Slashdot Mirror

← Back to Stories (view on slashdot.org)

Oracle Releases Massive Security Update

Posted by samzenpus on Wednesday January 21, 2015 @09:45AM from the protect-ya-neck dept.

wiredmikey writes Oracle has pushed out a massive security update, including critical fixes for Java SE and the Oracle Sun Systems Products Suite. Overall, the update contains nearly 170 new security vulnerability fixes, including 36 for Oracle Fusion Middleware. Twenty-eight of these may be remotely exploitable without authentication and can possibly be exploited over a network without the need for a username and password.

3 of 79 comments (clear)

Min score:

Reason:

Sort:

No secure download by buchner.johannes · 2015-01-21 09:51 · Score: 5, Informative

There is still no way of authenticating Java downloads?

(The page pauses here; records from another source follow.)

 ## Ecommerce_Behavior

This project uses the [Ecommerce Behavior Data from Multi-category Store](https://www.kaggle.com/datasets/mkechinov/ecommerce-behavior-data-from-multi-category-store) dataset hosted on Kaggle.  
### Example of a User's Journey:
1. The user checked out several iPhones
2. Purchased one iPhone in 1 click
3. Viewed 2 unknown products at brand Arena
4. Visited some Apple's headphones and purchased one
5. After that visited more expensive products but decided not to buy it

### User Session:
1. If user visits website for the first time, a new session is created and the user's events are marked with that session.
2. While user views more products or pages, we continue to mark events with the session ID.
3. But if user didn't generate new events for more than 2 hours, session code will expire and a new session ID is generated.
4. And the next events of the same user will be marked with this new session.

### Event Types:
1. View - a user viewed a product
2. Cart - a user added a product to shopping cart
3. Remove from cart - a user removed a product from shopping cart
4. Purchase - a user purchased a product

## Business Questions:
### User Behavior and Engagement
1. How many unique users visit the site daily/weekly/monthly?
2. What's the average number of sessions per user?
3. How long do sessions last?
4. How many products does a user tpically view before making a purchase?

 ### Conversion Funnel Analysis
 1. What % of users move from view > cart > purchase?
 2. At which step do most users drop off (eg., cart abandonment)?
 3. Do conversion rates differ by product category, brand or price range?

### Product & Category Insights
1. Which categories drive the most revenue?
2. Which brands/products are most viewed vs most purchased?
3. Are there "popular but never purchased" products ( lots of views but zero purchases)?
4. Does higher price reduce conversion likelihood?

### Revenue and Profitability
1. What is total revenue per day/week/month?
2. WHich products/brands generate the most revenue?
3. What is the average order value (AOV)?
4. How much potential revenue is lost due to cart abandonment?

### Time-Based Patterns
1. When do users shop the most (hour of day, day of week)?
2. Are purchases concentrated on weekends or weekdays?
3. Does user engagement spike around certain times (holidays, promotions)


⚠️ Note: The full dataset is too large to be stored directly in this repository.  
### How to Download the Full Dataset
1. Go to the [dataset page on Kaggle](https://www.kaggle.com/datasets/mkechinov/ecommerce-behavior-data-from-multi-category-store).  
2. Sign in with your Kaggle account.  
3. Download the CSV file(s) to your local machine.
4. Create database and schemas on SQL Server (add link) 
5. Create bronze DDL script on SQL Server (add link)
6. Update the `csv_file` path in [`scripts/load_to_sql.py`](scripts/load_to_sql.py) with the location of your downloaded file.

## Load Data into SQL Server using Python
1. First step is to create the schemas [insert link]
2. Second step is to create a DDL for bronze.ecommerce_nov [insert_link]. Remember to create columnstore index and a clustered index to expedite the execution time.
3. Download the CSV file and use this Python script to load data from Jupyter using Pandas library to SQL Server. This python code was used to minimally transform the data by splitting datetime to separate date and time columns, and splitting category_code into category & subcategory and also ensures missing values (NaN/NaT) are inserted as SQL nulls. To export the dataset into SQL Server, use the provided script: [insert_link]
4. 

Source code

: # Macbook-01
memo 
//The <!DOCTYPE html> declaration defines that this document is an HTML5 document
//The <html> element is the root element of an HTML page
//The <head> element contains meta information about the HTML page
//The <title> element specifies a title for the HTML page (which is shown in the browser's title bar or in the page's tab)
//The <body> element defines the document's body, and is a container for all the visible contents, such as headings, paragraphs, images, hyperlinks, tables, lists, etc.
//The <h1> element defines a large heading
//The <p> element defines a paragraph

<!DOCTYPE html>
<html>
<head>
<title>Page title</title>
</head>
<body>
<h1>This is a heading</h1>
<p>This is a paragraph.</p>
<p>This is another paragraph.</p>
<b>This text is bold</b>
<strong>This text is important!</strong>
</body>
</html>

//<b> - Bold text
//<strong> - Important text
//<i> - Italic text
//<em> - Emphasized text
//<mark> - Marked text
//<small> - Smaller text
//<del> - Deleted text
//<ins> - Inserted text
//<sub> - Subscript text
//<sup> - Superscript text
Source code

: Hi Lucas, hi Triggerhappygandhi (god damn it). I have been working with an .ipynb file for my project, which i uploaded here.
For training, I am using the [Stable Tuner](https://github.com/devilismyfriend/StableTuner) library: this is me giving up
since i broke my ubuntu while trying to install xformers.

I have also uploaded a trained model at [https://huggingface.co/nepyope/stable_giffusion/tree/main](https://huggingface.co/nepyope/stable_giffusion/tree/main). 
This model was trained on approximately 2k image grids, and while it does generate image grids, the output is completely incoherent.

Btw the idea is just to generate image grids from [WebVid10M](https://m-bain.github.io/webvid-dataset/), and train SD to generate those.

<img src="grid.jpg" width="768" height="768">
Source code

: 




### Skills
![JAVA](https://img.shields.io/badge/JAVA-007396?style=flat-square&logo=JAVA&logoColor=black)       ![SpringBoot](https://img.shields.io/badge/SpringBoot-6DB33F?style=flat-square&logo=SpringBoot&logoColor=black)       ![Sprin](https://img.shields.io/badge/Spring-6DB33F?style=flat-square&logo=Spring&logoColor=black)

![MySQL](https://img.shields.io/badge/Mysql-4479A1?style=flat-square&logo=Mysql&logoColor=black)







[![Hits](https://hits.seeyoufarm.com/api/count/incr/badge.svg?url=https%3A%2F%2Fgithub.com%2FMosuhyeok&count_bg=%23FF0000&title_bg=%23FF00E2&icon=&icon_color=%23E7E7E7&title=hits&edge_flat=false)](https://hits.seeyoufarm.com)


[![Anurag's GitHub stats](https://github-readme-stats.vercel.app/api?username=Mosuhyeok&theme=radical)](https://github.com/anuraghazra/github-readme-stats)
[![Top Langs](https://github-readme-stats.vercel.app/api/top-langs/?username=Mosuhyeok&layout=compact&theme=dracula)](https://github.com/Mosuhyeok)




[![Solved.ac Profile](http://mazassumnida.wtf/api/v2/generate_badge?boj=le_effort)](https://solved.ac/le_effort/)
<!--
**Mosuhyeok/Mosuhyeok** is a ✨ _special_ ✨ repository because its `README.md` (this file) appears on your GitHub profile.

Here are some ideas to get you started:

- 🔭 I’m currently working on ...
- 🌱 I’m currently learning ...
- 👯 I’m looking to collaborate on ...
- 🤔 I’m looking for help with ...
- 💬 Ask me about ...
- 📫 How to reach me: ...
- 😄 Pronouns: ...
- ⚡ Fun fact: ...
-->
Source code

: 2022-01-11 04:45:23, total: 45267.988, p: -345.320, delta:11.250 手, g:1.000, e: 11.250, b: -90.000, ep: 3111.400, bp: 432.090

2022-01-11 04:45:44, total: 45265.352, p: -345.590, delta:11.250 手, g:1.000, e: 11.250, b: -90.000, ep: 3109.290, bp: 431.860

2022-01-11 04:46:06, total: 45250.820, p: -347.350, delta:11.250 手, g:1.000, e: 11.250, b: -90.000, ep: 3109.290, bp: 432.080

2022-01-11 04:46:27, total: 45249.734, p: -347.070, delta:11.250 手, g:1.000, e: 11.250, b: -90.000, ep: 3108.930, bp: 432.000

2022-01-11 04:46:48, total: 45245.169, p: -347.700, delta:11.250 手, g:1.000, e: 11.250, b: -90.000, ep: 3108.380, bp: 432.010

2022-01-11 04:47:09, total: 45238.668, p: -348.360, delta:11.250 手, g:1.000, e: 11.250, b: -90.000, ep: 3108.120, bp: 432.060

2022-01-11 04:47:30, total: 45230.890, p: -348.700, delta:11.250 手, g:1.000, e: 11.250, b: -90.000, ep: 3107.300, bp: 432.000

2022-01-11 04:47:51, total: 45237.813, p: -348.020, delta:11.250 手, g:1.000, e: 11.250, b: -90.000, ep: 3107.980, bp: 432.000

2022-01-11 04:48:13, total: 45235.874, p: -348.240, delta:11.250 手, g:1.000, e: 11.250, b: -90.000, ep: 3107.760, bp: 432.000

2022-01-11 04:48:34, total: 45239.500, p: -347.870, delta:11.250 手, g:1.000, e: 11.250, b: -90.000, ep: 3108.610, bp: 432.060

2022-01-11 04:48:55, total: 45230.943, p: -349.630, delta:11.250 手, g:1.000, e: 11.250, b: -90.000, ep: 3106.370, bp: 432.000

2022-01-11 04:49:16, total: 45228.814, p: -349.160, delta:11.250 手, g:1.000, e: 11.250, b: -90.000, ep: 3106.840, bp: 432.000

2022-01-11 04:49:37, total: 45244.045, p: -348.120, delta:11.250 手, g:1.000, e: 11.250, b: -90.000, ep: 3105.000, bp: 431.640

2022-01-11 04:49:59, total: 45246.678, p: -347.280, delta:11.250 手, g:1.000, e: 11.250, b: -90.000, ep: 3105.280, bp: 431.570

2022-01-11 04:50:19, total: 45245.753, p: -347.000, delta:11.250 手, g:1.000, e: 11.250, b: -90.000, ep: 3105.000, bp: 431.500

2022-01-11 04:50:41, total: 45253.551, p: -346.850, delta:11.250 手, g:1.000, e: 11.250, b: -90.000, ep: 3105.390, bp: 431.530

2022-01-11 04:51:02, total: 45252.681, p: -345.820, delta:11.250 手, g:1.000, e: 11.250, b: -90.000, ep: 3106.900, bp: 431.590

Either a download through HTTPS or a hash fingerprint of the file, accessible via HTTPS? This used to exist up until ~2 years ago, but now it is all insecure (the download can include drive-by malware).

--
NB: The message above might reflect my opinion right now, but not necessarily tomorrow or next year.
1. Re:No secure download by Wootery · 2015-01-21 10:14 · Score: 4, Insightful
  
  the download can include drive-by malware
  Can? If memory serves, you have to opt-out of McAfee, in the Java installer.
Which "those" are "these"? by jtara · 2015-01-21 10:20 · Score: 4, Funny

"Twenty-eight of these may be remotely exploitable without authentication and can possibly be exploited over a network without the need for a username and password."
Which?
The original bugs, or the new security fixes?